## Task goal
Return every line of the entries that includes the word "windows".

## Records to process
● ● ● ● ● ● ●
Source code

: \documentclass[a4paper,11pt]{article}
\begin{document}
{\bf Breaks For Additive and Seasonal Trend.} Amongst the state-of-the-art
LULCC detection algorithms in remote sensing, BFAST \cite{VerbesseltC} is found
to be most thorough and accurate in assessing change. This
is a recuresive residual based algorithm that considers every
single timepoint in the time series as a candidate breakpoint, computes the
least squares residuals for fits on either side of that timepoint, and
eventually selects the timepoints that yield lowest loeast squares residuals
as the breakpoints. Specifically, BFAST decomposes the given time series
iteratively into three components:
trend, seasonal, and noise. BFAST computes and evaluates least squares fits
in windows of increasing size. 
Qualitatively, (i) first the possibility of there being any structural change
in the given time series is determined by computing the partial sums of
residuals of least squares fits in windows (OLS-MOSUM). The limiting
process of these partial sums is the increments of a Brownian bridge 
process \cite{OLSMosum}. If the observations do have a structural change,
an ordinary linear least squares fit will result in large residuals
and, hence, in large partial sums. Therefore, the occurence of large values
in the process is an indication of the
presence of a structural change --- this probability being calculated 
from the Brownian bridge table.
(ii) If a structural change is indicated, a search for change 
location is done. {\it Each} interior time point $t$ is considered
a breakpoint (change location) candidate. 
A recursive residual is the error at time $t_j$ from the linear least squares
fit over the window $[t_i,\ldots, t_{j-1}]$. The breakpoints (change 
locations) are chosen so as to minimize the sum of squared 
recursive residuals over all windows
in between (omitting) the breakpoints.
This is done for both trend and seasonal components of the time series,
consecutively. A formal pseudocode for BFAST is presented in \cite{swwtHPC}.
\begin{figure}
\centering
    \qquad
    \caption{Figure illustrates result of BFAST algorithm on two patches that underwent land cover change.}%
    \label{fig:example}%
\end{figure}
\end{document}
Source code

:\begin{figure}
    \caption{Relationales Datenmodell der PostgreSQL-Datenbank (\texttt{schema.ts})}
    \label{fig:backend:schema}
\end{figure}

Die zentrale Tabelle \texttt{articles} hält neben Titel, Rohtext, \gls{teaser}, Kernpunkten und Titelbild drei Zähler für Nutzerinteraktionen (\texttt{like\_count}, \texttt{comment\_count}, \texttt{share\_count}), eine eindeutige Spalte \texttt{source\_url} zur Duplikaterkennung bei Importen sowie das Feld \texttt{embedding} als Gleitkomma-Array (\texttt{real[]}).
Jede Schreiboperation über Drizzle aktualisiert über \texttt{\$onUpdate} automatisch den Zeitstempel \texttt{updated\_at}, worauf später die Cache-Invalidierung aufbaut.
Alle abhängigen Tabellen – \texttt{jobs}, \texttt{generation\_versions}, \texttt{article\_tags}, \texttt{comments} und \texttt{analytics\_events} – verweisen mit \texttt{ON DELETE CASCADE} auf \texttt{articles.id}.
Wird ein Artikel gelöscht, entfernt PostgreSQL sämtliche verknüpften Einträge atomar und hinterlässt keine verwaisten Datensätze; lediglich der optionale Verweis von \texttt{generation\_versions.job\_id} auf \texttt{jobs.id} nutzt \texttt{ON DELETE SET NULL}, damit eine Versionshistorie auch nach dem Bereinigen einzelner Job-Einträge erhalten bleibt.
● ● ● ● ● ● ●
## Task result
in windows of increasing size. 
residuals of least squares fits in windows (OLS-MOSUM). The limiting
recursive residuals over all windows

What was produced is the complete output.